One was my own participation in the opening of the school year on March 22nd in Afghanistan. I was very much moved personally by participating in several schools and their opening by the enthusiasm of little girls and boys with the slogan that "we want to learn" and to see that the United States of America, given my own background, had participated in facilitating that day. I think March 22nd was a very good day for Afghans, and I was very proud of that day.
Similarly, I was very proud, and very pleased, to be there, as I was, during the Loya Jirga. Now, the Bonn Agreement that laid the foundation for the political progress that Afghanistan is on the path of was as a result of an agreement among four groups.
The Loya Jirga I think was more representative than Bonn, but it was a stage, and I was very pleased and proud to see that the Afghans had stuck to the time schedule. The interim authority did not extend itself. As we have seen in many other countries, once you are in power, you do not make commitments. One cause of the conflict in the '90s was over this rotation that did not take place in time.
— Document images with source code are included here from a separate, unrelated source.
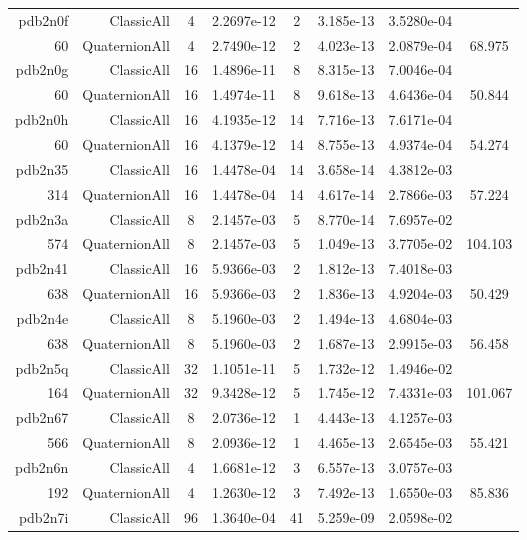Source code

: \begin{xltabular}{\textwidth}{r|rcS[table-format=1.4e+2]cS[table-format=1.3e+2]S[table-format=1.4e+2]S[table-format=-1.3]}
pdb2n0f & ClassicAll & 4 & 2.2697e-12 & 2 & 3.185e-13 & 3.5280e-04 & \\
60 & QuaternionAll & 4 & 2.7490e-12 & 2 & 4.023e-13 & 2.0879e-04 & 68.975\\  \addlinespace
pdb2n0g & ClassicAll & 16 & 1.4896e-11 & 8 & 8.315e-13 & 7.0046e-04 & \\
60 & QuaternionAll & 16 & 1.4974e-11 & 8 & 9.618e-13 & 4.6436e-04 & 50.844\\  \addlinespace
pdb2n0h & ClassicAll & 16 & 4.1935e-12 & 14 & 7.716e-13 & 7.6171e-04 & \\
60 & QuaternionAll & 16 & 4.1379e-12 & 14 & 8.755e-13 & 4.9374e-04 & 54.274\\  \addlinespace
pdb2n35 & ClassicAll & 16 & 1.4478e-04 & 14 & 3.658e-14 & 4.3812e-03 & \\
314 & QuaternionAll & 16 & 1.4478e-04 & 14 & 4.617e-14 & 2.7866e-03 & 57.224\\  \addlinespace
pdb2n3a & ClassicAll & 8 & 2.1457e-03 & 5 & 8.770e-14 & 7.6957e-02 & \\
574 & QuaternionAll & 8 & 2.1457e-03 & 5 & 1.049e-13 & 3.7705e-02 & 104.103\\  \addlinespace
pdb2n41 & ClassicAll & 16 & 5.9366e-03 & 2 & 1.812e-13 & 7.4018e-03 & \\
638 & QuaternionAll & 16 & 5.9366e-03 & 2 & 1.836e-13 & 4.9204e-03 & 50.429\\  \addlinespace
pdb2n4e & ClassicAll & 8 & 5.1960e-03 & 2 & 1.494e-13 & 4.6804e-03 & \\
638 & QuaternionAll & 8 & 5.1960e-03 & 2 & 1.687e-13 & 2.9915e-03 & 56.458\\  \addlinespace
pdb2n5q & ClassicAll & 32 & 1.1051e-11 & 5 & 1.732e-12 & 1.4946e-02 & \\
164 & QuaternionAll & 32 & 9.3428e-12 & 5 & 1.745e-12 & 7.4331e-03 & 101.067\\  \addlinespace
pdb2n67 & ClassicAll & 8 & 2.0736e-12 & 1 & 4.443e-13 & 4.1257e-03 & \\
566 & QuaternionAll & 8 & 2.0936e-12 & 1 & 4.465e-13 & 2.6545e-03 & 55.421\\  \addlinespace
pdb2n6n & ClassicAll & 4 & 1.6681e-12 & 3 & 6.557e-13 & 3.0757e-03 & \\
192 & QuaternionAll & 4 & 1.2630e-12 & 3 & 7.492e-13 & 1.6550e-03 & 85.836\\  \addlinespace
pdb2n7i & ClassicAll & 96 & 1.3640e-04 & 41 & 5.259e-09 & 2.0598e-02 & \\

\end{xltabular}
And I was very pleased that, despite all of the problems that the Loya Jirga, the process had, and again because of the nature of the situation, which is a transitional situation, the Loya Jirga was held; a woman candidate that I referred to and a President was elected.
I think, certainly, the biggest success was getting rid of the Taliban as the ruling authority in Afghanistan, but there are, of course, problems to be sure. Again, I would have liked, personally, and I know some of my colleagues know this is a hobby horse of mine. I would have liked a much faster development on the economic front, on the building of the security institutions.
But while we can argue--and given that I'm an academic by background, I might always enjoy a good argument--that could things have been done somewhat faster or slightly differently, but I think, fundamentally, I believe that we are on the right path, building security institutions, judicial institutions, economic progress in Afghanistan, both at the local level, rural development, reviving Afghanistan's agriculture, as well as other institutions necessary to make Afghanistan work for Afghans and stand on its own feet and to play a prudent transitional role in assisting ourselves with our forces and the forces of other countries.
As I said, this has been a good year, compared to the last previous 20 years or so in Afghanistan. I am, like many of my Afghan friends, impatient for more progress. We would like to see more progress at a more rapid pace. That's good. But let's not forget where we were only 14 months ago and how far we have come in this time period, and I am pleased very much myself with the distance that we have traveled, but I recognize that we have a long way to go.
CHAIRPERSON GAER: Thank you, Dr. Khalilzad.
AMBASSADOR KHALILZAD: Thank you very much. Thank you.